Tuesday, August 29, 2023

Should I write a poem about you

 

Should I write a poem about you;

skin-tight,

revealing like a bathing suit


or a big coat

to keep you hidden

or warm.


Would you even like it,

my written portrait;

I stray into Francis Bacon mode.


Perhaps leave those bones unstirred;

maybe I should write about hands,

how they colour in Winter weather.

Tuesday, August 22, 2023

Napalm

 


Napalm.



Nice to feel the sun on my back,

to idle the whole day through;

watch girls passing along the beach,

thier beautiful tanned bodies.


Nice too, the sounds of the seaside:

a speed-boat buzzing out on the water,

the tide washing onto the strand,

the screaming children.

Thursday, August 17, 2023

Storm ( edited version)

 

Spent all evening alone on the strand

watching a storm’s elbows resting on the horizon,

but now its shoulders are rising.


Once, God’s eye was the centre of every storm;

I feared the Himalayan masses of His charcoal-coloured anger;

they throw the earth to its knees.


The sea, wearing requiem black, is a writhing mass,

the birds have all disappeared down a hole

and the cattle in the fields are humming nervously to themselves.
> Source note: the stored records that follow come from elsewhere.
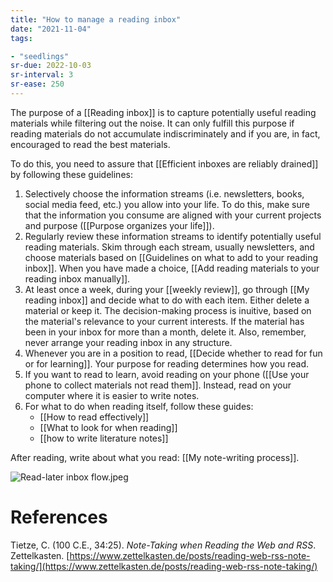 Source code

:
 ```yaml
---
title: "How to manage a reading inbox"
date: "2021-11-04"
tags:

- "seedlings"
sr-due: 2022-10-03
sr-interval: 3
sr-ease: 250
---
```


The purpose of a [[Reading inbox]] is to capture potentially useful reading materials while filtering out the noise. It can only fulfill this purpose if reading materials do not accumulate indiscriminately and if you are, in fact, encouraged to read the best materials.

To do this, you need to assure that [[Efficient inboxes are reliably drained]] by following these guidelines:

1. Selectively choose the information streams (i.e. newsletters, books, social media feed, etc.) you allow into your life. To do this, make sure that the information you consume are aligned with your current projects and purpose ([[Purpose organizes your life]]).
2. Regularly review these information streams to identify potentially useful reading materials. Skim through each stream, usually newsletters, and choose materials based on [[Guidelines on what to add to your reading inbox]]. When you have made a choice, [[Add reading materials to your reading inbox manually]].
3. At least once a week, during your [[weekly review]], go through [[My reading inbox]] and decide what to do with each item. Either delete a material or keep it. The decision-making process is inuitive, based on the material's relevance to your current interests. If the material has been in your inbox for more than a month, delete it. Also, remember, never arrange your reading inbox in any structure.
4. Whenever you are in a position to read, [[Decide whether to read for fun or for learning]]. Your purpose for reading determines how you read.
5. If you want to read to learn, avoid reading on your phone ([[Use your phone to collect materials not read them]]. Instead, read on your computer where it is easier to write notes.
6. For what to do when reading itself, follow these guides:
   - [[How to read effectively]]
   - [[What to look for when reading]]
   - [[how to write literature notes]]

After reading, write about what you read: [[My note-writing process]].

![Read-later inbox flow.jpeg](https://res.craft.do/user/full/63534923-d6b9-bddc-93d1-c854ccf112a8/doc/2C02D393-F56D-407E-B67E-49DDAB129CB0/4C6C6D39-5844-431D-A1F0-7EE73A779DA9_2/Read-later%20inbox%20flow.jpeg)

# References

Tietze, C. (100 C.E., 34:25). *Note-Taking when Reading the Web and RSS*. Zettelkasten. [https://www.zettelkasten.de/posts/reading-web-rss-note-taking/](https://www.zettelkasten.de/posts/reading-web-rss-note-taking/)


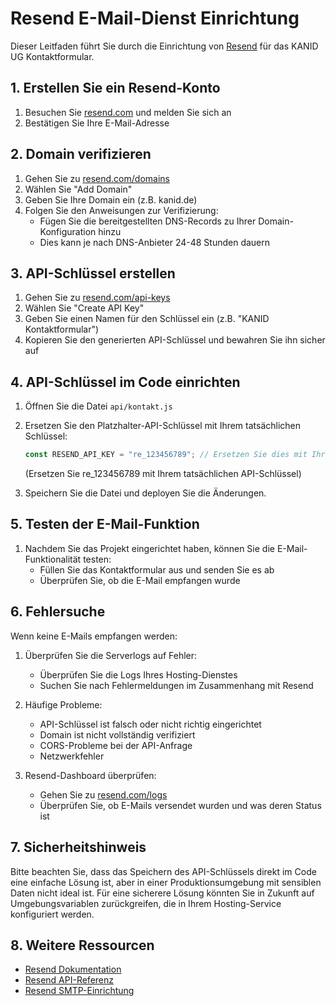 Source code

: # Resend E-Mail-Dienst Einrichtung

Dieser Leitfaden führt Sie durch die Einrichtung von [Resend](https://resend.com) für das KANID UG Kontaktformular.

## 1. Erstellen Sie ein Resend-Konto

1. Besuchen Sie [resend.com](https://resend.com) und melden Sie sich an
2. Bestätigen Sie Ihre E-Mail-Adresse

## 2. Domain verifizieren

1. Gehen Sie zu [resend.com/domains](https://resend.com/domains)
2. Wählen Sie "Add Domain"
3. Geben Sie Ihre Domain ein (z.B. kanid.de)
4. Folgen Sie den Anweisungen zur Verifizierung:
   - Fügen Sie die bereitgestellten DNS-Records zu Ihrer Domain-Konfiguration hinzu
   - Dies kann je nach DNS-Anbieter 24-48 Stunden dauern

## 3. API-Schlüssel erstellen

1. Gehen Sie zu [resend.com/api-keys](https://resend.com/api-keys)
2. Wählen Sie "Create API Key"
3. Geben Sie einen Namen für den Schlüssel ein (z.B. "KANID Kontaktformular")
4. Kopieren Sie den generierten API-Schlüssel und bewahren Sie ihn sicher auf

## 4. API-Schlüssel im Code einrichten

1. Öffnen Sie die Datei `api/kontakt.js`
2. Ersetzen Sie den Platzhalter-API-Schlüssel mit Ihrem tatsächlichen Schlüssel:
   ```javascript
   const RESEND_API_KEY = "re_123456789"; // Ersetzen Sie dies mit Ihrem echten API-Key
   ```
   (Ersetzen Sie re_123456789 mit Ihrem tatsächlichen API-Schlüssel)

3. Speichern Sie die Datei und deployen Sie die Änderungen.

## 5. Testen der E-Mail-Funktion

1. Nachdem Sie das Projekt eingerichtet haben, können Sie die E-Mail-Funktionalität testen:
   - Füllen Sie das Kontaktformular aus und senden Sie es ab
   - Überprüfen Sie, ob die E-Mail empfangen wurde

## 6. Fehlersuche

Wenn keine E-Mails empfangen werden:

1. Überprüfen Sie die Serverlogs auf Fehler:
   - Überprüfen Sie die Logs Ihres Hosting-Dienstes
   - Suchen Sie nach Fehlermeldungen im Zusammenhang mit Resend

2. Häufige Probleme:
   - API-Schlüssel ist falsch oder nicht richtig eingerichtet
   - Domain ist nicht vollständig verifiziert
   - CORS-Probleme bei der API-Anfrage
   - Netzwerkfehler

3. Resend-Dashboard überprüfen:
   - Gehen Sie zu [resend.com/logs](https://resend.com/logs)
   - Überprüfen Sie, ob E-Mails versendet wurden und was deren Status ist

## 7. Sicherheitshinweis

Bitte beachten Sie, dass das Speichern des API-Schlüssels direkt im Code eine einfache Lösung ist, aber in einer Produktionsumgebung mit sensiblen Daten nicht ideal ist. Für eine sicherere Lösung könnten Sie in Zukunft auf Umgebungsvariablen zurückgreifen, die in Ihrem Hosting-Service konfiguriert werden.

## 8. Weitere Ressourcen

- [Resend Dokumentation](https://resend.com/docs)
- [Resend API-Referenz](https://resend.com/docs/api-reference)
- [Resend SMTP-Einrichtung](https://resend.com/docs/send-with-smtp) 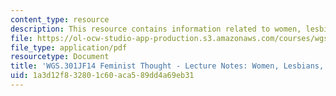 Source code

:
 ```yaml
---
content_type: resource
description: This resource contains information related to women, lesbians, virgins.
file: https://ol-ocw-studio-app-production.s3.amazonaws.com/courses/wgs-301j-feminist-thought-fall-2014/1a3d12f832801c60aca589dd4a69eb31_MITWGS_301JF14_Sess18.pdf
file_type: application/pdf
resourcetype: Document
title: 'WGS.301JF14 Feminist Thought - Lecture Notes: Women, Lesbians, Virgins'
uid: 1a3d12f8-3280-1c60-aca5-89dd4a69eb31
---
```


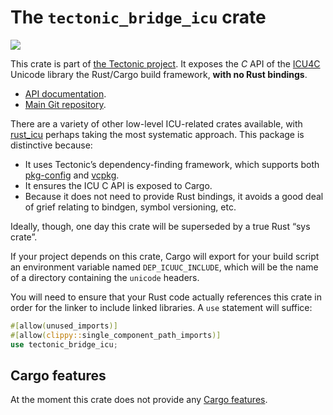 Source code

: # The `tectonic_bridge_icu` crate

[![](http://meritbadge.herokuapp.com/tectonic_bridge_icu)](https://crates.io/crates/tectonic_bridge_icu)

This crate is part of [the Tectonic
project](https://tectonic-typesetting.github.io/en-US/). It exposes the *C* API
of the [ICU4C] Unicode library the Rust/Cargo build framework, **with no Rust
bindings**.

[ICU4C]: https://unicode-org.github.io/icu/userguide/icu4c-readme.html

- [API documentation](https://docs.rs/tectonic_bridge_icu/).
- [Main Git repository](https://github.com/tectonic-typesetting/tectonic/).

There are a variety of other low-level ICU-related crates available, with
[rust_icu](https://crates.io/crates/rust_icu) perhaps taking the most systematic
approach. This package is distinctive because:

- It uses Tectonic’s dependency-finding framework, which supports both
  [pkg-config] and [vcpkg].
- It ensures the ICU C API is exposed to Cargo.
- Because it does not need to provide Rust bindings, it avoids a good deal of
  grief relating to bindgen, symbol versioning, etc.

[pkg-config]: https://www.freedesktop.org/wiki/Software/pkg-config/
[vcpkg]: https://vcpkg.readthedocs.io/

Ideally, though, one day this crate will be superseded by a true Rust “sys
crate”.

If your project depends on this crate, Cargo will export for your build script
an environment variable named `DEP_ICUUC_INCLUDE`, which will be the name of
a directory containing the `unicode` headers.

You will need to ensure that your Rust code actually references this crate in
order for the linker to include linked libraries. A `use` statement will
suffice:

```rust
#[allow(unused_imports)]
#[allow(clippy::single_component_path_imports)]
use tectonic_bridge_icu;
```


## Cargo features

At the moment this crate does not provide any [Cargo features][features].

[features]: https://doc.rust-lang.org/cargo/reference/features.html
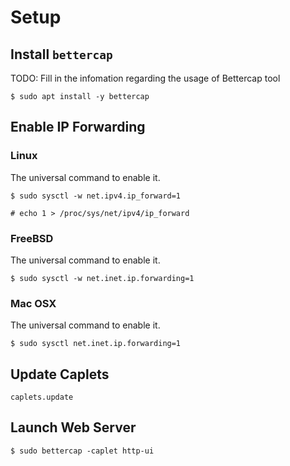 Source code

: # Setup

## Install `bettercap`

TODO: Fill in the infomation regarding the usage of Bettercap tool

```
$ sudo apt install -y bettercap
```

## Enable IP Forwarding

### Linux

The universal command to enable it.

```
$ sudo sysctl -w net.ipv4.ip_forward=1

# echo 1 > /proc/sys/net/ipv4/ip_forward
```

### FreeBSD

The universal command to enable it.

```
$ sudo sysctl -w net.inet.ip.forwarding=1
```

### Mac OSX

The universal command to enable it.

```
$ sudo sysctl net.inet.ip.forwarding=1
```

## Update Caplets

```
caplets.update
```

## Launch Web Server

```
$ sudo bettercap -caplet http-ui
``` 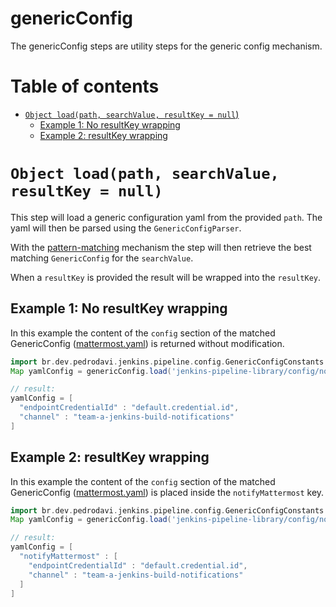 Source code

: # genericConfig

The genericConfig steps are utility steps for the generic config
mechanism.

# Table of contents

* [`Object load(path, searchValue, resultKey = null`)](#object-loadpath-searchvalue-resultkey--null)
  * [Example 1: No resultKey wrapping](#example-1-no-resultkey-wrapping)
  * [Example 2: resultKey wrapping](#example-2-resultkey-wrapping)

# `Object load(path, searchValue, resultKey = null)`

This step will load a generic configuration yaml from the provided
`path`. The yaml will then be parsed using the `GenericConfigParser`.

With the [pattern-matching](../docs/pattern-matching.md) mechanism the
step will then retrieve the best matching `GenericConfig` for the
`searchValue`.

When a `resultKey` is provided the result will be wrapped into the
`resultKey`.

## Example 1: No resultKey wrapping

In this example the content of the `config` section of the matched
GenericConfig ([mattermost.yaml](../test/resources/jenkins-pipeline-library/config/notify/mattermost.yaml)) is returned without modification.

```groovy
import br.dev.pedrodavi.jenkins.pipeline.config.GenericConfigConstants 
Map yamlConfig = genericConfig.load('jenkins-pipeline-library/config/notify/mattermost.yaml', 'git@git-ssh.domain.tld:/team-a/project1')

// result:
yamlConfig = [
  "endpointCredentialId" : "default.credential.id",
  "channel" : "team-a-jenkins-build-notifications"
]
```

## Example 2: resultKey wrapping

In this example the content of the `config` section of the matched
GenericConfig
([mattermost.yaml](../test/resources/jenkins-pipeline-library/config/notify/mattermost.yaml))
is placed inside the `notifyMattermost` key.

```groovy
import br.dev.pedrodavi.jenkins.pipeline.config.GenericConfigConstants 
Map yamlConfig = genericConfig.load('jenkins-pipeline-library/config/notify/mattermost.yaml', 'git@git-ssh.domain.tld:/team-a/project1', "notifyMattermost")

// result:
yamlConfig = [
  "notifyMattermost" : [
    "endpointCredentialId" : "default.credential.id",
    "channel" : "team-a-jenkins-build-notifications"
  ]
]
```
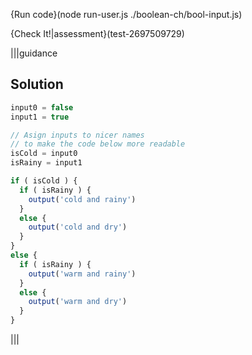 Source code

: {Run code}(node run-user.js ./boolean-ch/bool-input.js)

{Check It!|assessment}(test-2697509729)

|||guidance
## Solution
```javascript
input0 = false
input1 = true

// Asign inputs to nicer names 
// to make the code below more readable
isCold = input0
isRainy = input1

if ( isCold ) {
  if ( isRainy ) {
    output('cold and rainy')
  }
  else {
    output('cold and dry')
  }
}
else {
  if ( isRainy ) {
    output('warm and rainy')
  }
  else {
    output('warm and dry')
  }
}

```
||| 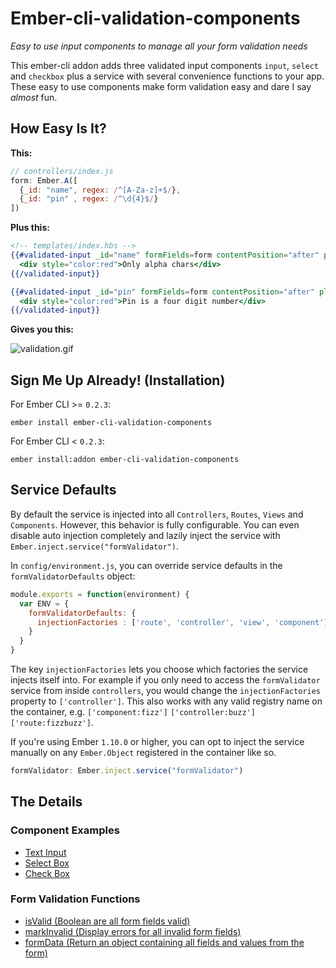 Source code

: # Ember-cli-validation-components
*Easy to use input components to manage all your form validation needs*

This ember-cli addon adds three validated input components `input`,
`select` and `checkbox` plus a service with several convenience functions to your
app. These easy to use components make form validation easy and dare I say *almost* fun.

## How Easy Is It?
**This:**

``` javascript
// controllers/index.js
form: Ember.A([
  {_id: "name", regex: /^[A-Za-z]+$/},
  {_id: "pin" , regex: /^\d{4}$/}
])
```

**Plus this:**
``` handlebars
<!-- templates/index.hbs -->
{{#validated-input _id="name" formFields=form contentPosition="after" placeholder="Name"}}
  <div style="color:red">Only alpha chars</div>
{{/validated-input}}

{{#validated-input _id="pin" formFields=form contentPosition="after" placeholder="Pin Number"}}
  <div style="color:red">Pin is a four digit number</div>
{{/validated-input}}
```

**Gives you this:**

![validation.gif](https://bitbucket.org/repo/9ybLej/images/1997957016-validation.gif)

## Sign Me Up Already! (Installation)

For Ember CLI >= `0.2.3`:

``` shell
ember install ember-cli-validation-components
```

For Ember CLI < `0.2.3`:

``` shell
ember install:addon ember-cli-validation-components
```

## Service Defaults
By default the service is injected into all `Controllers`, `Routes`, `Views`
and `Components`.  However, this behavior is fully configurable. You can even
disable auto injection completely and lazily inject the service with
`Ember.inject.service("formValidator")`.

In `config/environment.js`, you can override service defaults in the
`formValidatorDefaults` object:

```javascript
module.exports = function(environment) {
  var ENV = {
    formValidatorDefaults: {
      injectionFactories : ['route', 'controller', 'view', 'component']
    }
  }
}
```

The key `injectionFactories` lets you choose which factories the service
injects itself into.  For example if you only need to access the
`formValidator` service from inside `controllers`, you would change the
`injectionFactories` property to `['controller']`. This also works with any
valid registry name on the container, e.g. `['component:fizz']` `['controller:buzz']` `['route:fizzbuzz']`.

If you're using Ember `1.10.0` or higher, you can opt to inject the service
manually on any `Ember.Object` registered in the container like so.

```javascript
formValidator: Ember.inject.service("formValidator")
```

## The Details

### Component Examples

- [Text Input](https://google.com)
- [Select Box](https://google.com)
- [Check Box](https://google.com)

### Form Validation Functions

- [isValid (Boolean are all form fields valid)](https://google.com)
- [markInvalid (Display errors for all invalid form fields)](https://google.com)
- [formData (Return an object containing all fields and values from the form)](https://google.com)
I can feel a stinging in the molecules of the air 

as the clouds roll in on the wheels of their blue undersides,

coming, rumbling over distant rocks, coming.


I must hurry, lock myself away, shiny bright conductor that I am.

I must dig myself a burrow;

hide myself from the war-making God of the sky.

Tuesday, August 15, 2023

Marble

 

Morning.


Stretches her arm back to touch him,

his bed-warmed skin;

expecting the familiar response,

his finger down her backbone.


Touching marble; taut, cold;

her brain struggling to climb

to her hands discovery;

and turn; can she?


Morning.


It was a morning she knew might come

but the indifference of the stone shocked her;

turn; there is never a choice;

mercifully, his eyes were shut.


Monday, August 14, 2023

A Year of Flight


Seeds in June, nonchalantly,

like tourists

flying on the south-westerlies,

dawdling

where snowflakes in January

were hustled along

or the mists that spent days

like looped film

throwing shawls

over mountains’ shoulders.


Swallows plane lush lanes,

green larders;

later sycamore helicopters

flicker down

those same corridors

or thud, the crab apples

escaping with their summer’s booty;

globes of  pinhead lights:

fruit flies in pools of sun.


The spume cutting loose

from the waves

in Winter storms,

Guinness head rolling up the beach.

Aimless flight of gulls

in the high winds

chipped off the cliff-face;

above the houses, curdled cloud, 

charcoal crows,

disturbed people.

Monday, August 7, 2023

The Salmon in the Spring, the Hazel and the Hermit

When to give up? An edited version of a oem from some years back.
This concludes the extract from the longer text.